One example is better than a thousand sermons.
- Since they were very young, children have tended to imitate all our actions, good and bad.
- We can use everyday habits – such as greeting, table manners, standards of conduct – to help them develop good habits and, little by little, take responsibility.
- Lecturing them over and over again by repeating the same things over and over again is useless if parents don’t do what they ask their children to do themselves.
Communication, dialogue and understanding
- The words, gestures, looks and expressions we use help us to know ourselves better and to express everything we feel. That’s why, even during pregnancy, we need to talk to the baby.
- We must always continue to communicate. Talk to him a lot, without haste, tell him stories but also let him tell us stories.
- Have you tried asking him a question that starts with “What do you think about…”? In this way, you will show your child that he is interested in your opinion and he will feel loved and listened to.
Boundaries and discipline, without threats
- He needs to be taught to separate feelings from actions. Standards must be clear, consistent and accompanied by logical explanations.

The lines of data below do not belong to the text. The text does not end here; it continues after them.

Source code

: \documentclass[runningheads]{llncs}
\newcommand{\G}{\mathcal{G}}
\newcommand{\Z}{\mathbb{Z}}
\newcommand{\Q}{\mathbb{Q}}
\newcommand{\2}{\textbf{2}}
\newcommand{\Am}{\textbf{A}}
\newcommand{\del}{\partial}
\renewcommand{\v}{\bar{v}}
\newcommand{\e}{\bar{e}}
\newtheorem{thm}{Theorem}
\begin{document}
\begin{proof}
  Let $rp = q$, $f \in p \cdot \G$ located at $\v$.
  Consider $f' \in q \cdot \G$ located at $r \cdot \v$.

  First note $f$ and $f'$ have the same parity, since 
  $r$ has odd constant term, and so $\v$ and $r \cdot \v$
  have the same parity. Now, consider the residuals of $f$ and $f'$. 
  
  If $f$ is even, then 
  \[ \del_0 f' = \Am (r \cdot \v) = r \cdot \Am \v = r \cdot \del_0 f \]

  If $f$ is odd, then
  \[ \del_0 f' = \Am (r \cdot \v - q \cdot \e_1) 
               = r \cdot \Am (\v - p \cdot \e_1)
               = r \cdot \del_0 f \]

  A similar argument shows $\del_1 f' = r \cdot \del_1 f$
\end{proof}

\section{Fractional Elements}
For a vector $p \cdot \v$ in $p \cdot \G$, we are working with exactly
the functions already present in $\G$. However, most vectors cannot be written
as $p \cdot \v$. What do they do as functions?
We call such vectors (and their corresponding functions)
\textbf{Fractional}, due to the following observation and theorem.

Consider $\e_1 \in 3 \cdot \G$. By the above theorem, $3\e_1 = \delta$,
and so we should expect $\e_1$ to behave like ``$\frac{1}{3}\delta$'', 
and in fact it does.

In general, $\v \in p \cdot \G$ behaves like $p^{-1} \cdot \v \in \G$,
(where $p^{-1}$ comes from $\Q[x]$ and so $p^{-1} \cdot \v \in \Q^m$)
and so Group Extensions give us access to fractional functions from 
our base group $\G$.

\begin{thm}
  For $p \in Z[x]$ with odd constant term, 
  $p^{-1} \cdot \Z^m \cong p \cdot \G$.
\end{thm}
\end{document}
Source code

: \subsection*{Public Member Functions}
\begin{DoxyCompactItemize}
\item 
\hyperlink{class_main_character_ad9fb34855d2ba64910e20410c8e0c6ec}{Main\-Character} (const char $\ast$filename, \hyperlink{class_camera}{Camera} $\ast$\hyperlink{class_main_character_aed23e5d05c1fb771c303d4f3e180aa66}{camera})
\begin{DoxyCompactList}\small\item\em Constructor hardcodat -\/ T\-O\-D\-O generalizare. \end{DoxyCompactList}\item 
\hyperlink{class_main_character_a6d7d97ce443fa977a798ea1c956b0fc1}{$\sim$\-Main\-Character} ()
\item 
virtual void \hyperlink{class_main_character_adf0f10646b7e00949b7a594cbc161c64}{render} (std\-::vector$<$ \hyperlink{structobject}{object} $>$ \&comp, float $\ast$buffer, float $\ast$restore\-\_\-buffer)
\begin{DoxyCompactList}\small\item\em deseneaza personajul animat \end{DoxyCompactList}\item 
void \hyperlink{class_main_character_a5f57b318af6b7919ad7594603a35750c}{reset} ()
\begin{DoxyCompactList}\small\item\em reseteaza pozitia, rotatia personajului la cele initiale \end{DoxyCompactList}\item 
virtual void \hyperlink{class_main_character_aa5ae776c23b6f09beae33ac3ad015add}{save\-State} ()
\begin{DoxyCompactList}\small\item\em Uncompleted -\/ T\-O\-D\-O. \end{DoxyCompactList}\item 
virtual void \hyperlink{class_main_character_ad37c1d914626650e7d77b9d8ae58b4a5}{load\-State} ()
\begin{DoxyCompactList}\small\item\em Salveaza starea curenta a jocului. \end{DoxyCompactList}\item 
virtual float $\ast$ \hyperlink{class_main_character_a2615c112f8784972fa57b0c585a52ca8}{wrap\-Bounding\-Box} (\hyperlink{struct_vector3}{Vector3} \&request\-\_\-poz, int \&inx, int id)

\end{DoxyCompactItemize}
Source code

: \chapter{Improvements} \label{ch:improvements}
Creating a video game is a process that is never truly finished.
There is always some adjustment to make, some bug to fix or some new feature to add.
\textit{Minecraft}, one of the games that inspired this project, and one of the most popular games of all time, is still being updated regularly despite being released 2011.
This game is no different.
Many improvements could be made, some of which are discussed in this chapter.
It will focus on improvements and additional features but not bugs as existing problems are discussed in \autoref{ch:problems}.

- Children need to know what will happen if they don’t do what we ask. For example, we need to be very clear that they must pick up their toys after playing.
- It’s important for the child – just like us – to understand that their feelings are not a problem, but that what’s wrong is their bad behaviour. And with respect to these, we must always set limits, because there are areas that are negotiable and others that are not. If he refuses to go to school, we have to recognize that it is often unpleasant to have to get up early but tell him that we do too.
Let him try even if he is wrong.
- The best way for a child to explore the world is to be able to make their own experiences. And if he is wrong, we must be there to protect him physically and emotionally, but with limits.
- Overprotection may save us from some fears but it doesn’t protect our child. If, every time he falls or hits himself, even very lightly, we run to help him with worry, we encourage him to complain and get him used to being comforted all the time. We have to let him take risks.
Do not compare or discredit
- Phrases like “learn from your brother”, “when will you be as responsible as your cousin? “or “you’re just as whiny as the kid in the park”.
- Don’t generalize and avoid phrases like “you always hit your sister” and “you never listen to what you are told.
- Your child certainly does a lot of things very well, even though lately he’s been acting like a real demon. Every child is unique: not everyone goes at the same pace and does not act the same way.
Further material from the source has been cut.